Collected data »
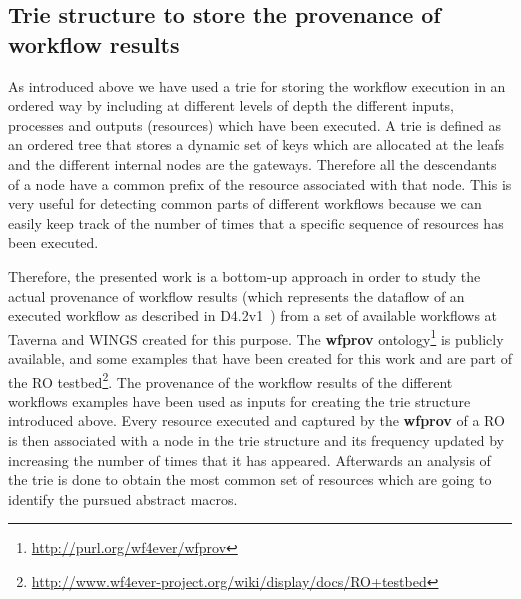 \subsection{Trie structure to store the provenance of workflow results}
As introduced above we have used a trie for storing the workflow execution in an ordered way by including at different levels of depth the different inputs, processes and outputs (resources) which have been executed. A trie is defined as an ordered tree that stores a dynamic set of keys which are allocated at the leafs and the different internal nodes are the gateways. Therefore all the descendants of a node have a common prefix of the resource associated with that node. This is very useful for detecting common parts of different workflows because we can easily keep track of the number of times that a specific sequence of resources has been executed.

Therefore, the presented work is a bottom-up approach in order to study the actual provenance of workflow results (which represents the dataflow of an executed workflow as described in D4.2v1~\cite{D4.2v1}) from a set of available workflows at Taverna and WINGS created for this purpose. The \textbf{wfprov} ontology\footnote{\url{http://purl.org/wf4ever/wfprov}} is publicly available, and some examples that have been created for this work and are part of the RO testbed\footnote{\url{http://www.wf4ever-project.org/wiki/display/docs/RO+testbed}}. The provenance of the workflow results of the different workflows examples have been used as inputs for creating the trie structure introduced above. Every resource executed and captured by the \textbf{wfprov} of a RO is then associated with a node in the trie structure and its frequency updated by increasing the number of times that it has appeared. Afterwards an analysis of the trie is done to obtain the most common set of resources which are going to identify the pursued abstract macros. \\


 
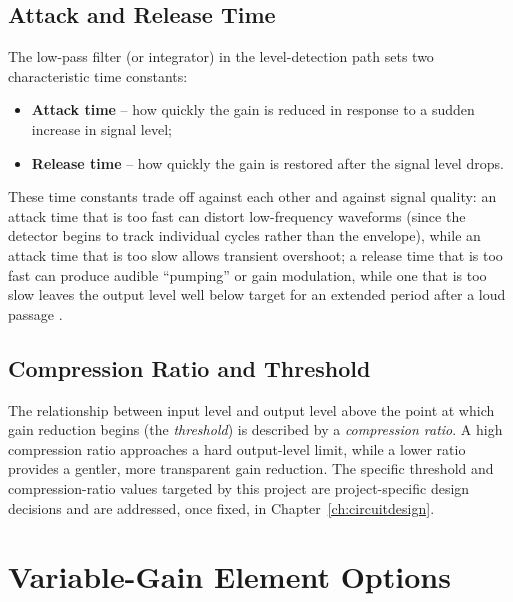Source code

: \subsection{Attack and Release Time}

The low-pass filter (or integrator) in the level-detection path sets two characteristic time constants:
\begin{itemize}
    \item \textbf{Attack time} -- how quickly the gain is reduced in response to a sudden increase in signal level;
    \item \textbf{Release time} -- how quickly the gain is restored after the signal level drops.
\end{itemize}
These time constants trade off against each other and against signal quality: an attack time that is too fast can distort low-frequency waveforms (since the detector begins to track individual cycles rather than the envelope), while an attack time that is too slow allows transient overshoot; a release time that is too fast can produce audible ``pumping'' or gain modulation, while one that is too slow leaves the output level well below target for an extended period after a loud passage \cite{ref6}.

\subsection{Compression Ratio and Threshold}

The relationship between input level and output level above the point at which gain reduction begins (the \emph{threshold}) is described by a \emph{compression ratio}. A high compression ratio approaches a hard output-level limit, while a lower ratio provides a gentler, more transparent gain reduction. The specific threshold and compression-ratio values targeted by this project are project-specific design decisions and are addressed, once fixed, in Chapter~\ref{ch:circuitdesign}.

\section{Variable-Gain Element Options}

...

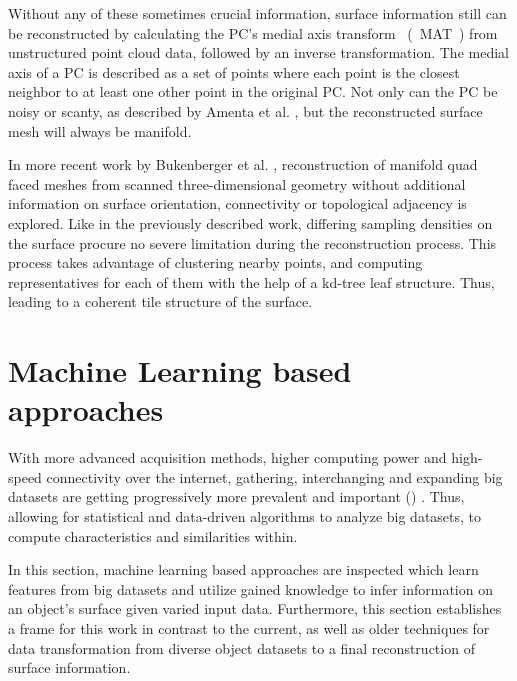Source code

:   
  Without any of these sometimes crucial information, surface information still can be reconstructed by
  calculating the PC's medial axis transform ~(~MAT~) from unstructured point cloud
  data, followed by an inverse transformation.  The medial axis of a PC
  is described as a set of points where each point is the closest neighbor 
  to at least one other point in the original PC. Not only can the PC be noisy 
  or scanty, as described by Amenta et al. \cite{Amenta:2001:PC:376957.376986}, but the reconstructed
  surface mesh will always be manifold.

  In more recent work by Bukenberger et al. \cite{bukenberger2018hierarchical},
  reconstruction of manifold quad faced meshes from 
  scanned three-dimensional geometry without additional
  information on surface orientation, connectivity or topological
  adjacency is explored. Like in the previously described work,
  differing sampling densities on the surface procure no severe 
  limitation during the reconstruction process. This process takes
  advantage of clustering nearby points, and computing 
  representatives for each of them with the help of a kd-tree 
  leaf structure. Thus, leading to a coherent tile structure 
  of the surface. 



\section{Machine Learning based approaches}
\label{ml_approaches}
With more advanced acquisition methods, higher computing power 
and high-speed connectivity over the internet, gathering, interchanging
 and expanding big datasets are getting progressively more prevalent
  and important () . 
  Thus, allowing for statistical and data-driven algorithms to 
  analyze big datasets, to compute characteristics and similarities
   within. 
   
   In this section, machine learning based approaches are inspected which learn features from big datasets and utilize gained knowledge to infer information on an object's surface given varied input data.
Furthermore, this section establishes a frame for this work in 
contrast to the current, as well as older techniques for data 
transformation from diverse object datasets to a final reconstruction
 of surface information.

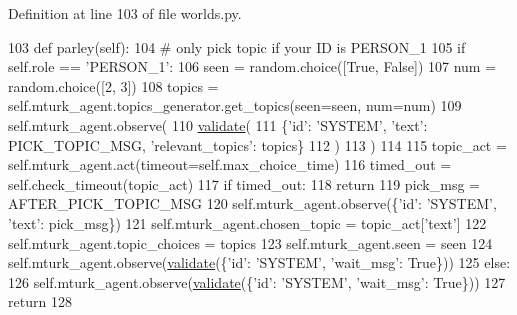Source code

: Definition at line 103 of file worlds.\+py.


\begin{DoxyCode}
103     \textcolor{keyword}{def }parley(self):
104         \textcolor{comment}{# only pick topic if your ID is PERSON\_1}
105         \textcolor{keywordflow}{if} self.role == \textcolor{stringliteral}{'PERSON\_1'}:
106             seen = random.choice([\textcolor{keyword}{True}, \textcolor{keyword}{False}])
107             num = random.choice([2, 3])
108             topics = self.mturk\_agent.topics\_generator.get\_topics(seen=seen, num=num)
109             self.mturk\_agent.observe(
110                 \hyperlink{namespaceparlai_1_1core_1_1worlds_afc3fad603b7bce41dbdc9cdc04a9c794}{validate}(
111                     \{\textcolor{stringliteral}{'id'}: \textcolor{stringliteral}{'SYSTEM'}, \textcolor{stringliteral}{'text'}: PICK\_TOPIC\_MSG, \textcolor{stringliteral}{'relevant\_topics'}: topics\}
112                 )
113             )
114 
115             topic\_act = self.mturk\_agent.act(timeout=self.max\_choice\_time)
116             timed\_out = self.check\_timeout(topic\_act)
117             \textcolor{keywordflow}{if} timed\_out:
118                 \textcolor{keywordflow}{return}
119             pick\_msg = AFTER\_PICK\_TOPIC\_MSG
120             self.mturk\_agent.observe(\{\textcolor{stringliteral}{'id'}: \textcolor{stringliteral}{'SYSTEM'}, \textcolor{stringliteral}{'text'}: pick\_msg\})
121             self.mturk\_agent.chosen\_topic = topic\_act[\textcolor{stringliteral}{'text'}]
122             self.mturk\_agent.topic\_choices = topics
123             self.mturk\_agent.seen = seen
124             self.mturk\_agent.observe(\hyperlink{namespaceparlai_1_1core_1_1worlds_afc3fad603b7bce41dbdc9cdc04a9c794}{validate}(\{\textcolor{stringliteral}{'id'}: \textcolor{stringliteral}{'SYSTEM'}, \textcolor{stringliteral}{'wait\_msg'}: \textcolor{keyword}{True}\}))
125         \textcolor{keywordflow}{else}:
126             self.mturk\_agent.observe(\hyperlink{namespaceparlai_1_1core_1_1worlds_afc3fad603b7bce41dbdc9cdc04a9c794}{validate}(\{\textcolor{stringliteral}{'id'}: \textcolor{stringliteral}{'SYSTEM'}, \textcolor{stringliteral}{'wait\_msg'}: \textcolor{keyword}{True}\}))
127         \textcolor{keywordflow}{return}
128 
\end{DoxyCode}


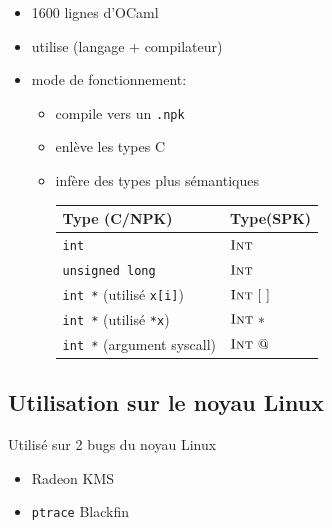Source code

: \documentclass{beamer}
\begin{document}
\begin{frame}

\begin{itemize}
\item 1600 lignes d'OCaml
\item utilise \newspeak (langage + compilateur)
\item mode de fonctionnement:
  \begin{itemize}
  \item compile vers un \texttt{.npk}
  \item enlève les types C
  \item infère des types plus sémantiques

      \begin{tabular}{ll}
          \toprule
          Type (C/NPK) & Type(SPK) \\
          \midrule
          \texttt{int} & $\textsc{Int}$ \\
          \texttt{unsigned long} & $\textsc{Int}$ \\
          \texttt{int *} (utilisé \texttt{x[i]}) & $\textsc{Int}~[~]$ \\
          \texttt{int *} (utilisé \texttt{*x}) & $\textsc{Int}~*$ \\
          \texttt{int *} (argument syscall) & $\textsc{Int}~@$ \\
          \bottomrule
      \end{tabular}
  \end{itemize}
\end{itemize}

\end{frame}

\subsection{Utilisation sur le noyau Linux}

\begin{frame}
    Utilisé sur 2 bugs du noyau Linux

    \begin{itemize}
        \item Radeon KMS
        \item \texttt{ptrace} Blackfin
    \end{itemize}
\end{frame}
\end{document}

To do » Using the data above, set down each line from the line with "structure to store" to the line with "As introduced above" exactly, both ends included, and leave the pictures behind. Nothing else belongs.

Solution »
 \subsection{Trie structure to store the provenance of workflow results}
As introduced above we have used a trie for storing the workflow execution in an ordered way by including at different levels of depth the different inputs, processes and outputs (resources) which have been executed. A trie is defined as an ordered tree that stores a dynamic set of keys which are allocated at the leafs and the different internal nodes are the gateways. Therefore all the descendants of a node have a common prefix of the resource associated with that node. This is very useful for detecting common parts of different workflows because we can easily keep track of the number of times that a specific sequence of resources has been executed.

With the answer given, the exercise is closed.